┌────────

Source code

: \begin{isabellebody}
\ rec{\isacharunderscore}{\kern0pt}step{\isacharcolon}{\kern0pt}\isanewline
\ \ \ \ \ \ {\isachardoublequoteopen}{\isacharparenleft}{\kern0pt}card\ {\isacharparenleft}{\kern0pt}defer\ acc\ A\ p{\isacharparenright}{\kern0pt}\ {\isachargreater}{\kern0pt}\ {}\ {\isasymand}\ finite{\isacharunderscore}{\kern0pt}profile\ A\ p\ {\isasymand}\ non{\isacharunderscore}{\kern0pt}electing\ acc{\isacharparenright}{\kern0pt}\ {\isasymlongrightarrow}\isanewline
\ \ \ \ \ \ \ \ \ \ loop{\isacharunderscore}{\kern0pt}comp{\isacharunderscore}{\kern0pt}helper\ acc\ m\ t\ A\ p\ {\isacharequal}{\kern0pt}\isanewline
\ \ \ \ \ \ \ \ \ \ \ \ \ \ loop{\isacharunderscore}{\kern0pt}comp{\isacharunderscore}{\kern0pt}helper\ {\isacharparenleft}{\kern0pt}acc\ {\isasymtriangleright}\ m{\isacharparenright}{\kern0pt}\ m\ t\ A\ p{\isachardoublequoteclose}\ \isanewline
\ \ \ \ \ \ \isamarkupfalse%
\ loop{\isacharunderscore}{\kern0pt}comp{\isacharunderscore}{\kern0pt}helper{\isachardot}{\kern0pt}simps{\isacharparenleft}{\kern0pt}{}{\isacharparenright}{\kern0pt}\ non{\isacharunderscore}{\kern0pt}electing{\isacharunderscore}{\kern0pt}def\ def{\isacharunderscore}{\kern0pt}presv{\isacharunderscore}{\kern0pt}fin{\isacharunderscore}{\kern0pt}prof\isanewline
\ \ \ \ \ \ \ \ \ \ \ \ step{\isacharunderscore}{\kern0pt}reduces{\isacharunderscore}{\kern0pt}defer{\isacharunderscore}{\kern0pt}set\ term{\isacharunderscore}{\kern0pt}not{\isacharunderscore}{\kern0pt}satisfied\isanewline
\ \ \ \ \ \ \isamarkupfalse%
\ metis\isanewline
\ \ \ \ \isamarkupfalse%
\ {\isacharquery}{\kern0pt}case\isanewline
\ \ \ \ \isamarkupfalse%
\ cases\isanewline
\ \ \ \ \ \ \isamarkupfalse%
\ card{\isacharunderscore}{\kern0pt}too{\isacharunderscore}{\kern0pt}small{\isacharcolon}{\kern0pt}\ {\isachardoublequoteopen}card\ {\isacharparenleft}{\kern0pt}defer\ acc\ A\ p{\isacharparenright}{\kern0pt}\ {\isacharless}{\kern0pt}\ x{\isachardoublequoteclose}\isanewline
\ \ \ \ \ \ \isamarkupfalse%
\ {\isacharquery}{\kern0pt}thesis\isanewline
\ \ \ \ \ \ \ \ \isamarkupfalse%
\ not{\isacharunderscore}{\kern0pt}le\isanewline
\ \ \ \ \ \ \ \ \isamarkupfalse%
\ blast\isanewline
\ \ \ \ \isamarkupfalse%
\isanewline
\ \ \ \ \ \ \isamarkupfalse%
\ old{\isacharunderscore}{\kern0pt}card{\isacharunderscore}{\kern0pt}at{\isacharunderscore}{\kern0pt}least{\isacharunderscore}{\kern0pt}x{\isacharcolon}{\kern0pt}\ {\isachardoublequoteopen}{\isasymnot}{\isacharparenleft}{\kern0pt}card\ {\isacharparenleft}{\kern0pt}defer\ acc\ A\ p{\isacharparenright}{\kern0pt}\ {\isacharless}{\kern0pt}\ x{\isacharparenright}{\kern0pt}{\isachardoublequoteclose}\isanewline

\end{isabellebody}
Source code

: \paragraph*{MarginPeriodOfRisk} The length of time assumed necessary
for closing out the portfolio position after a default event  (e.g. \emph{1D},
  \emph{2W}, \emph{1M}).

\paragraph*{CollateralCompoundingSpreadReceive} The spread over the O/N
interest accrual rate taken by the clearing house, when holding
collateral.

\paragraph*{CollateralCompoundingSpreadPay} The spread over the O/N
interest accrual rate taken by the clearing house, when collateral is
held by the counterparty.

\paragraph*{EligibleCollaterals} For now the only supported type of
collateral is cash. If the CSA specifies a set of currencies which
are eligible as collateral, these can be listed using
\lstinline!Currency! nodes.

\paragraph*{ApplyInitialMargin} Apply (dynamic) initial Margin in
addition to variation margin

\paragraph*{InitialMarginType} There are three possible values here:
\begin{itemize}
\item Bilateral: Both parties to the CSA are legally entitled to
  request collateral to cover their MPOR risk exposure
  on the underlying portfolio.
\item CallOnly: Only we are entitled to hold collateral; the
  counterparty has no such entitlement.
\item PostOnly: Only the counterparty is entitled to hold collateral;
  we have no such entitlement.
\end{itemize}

└────────

- Task description
Return only the number of lines in the listing that contain the string "isachardoublequoteopen".

- Solution below
3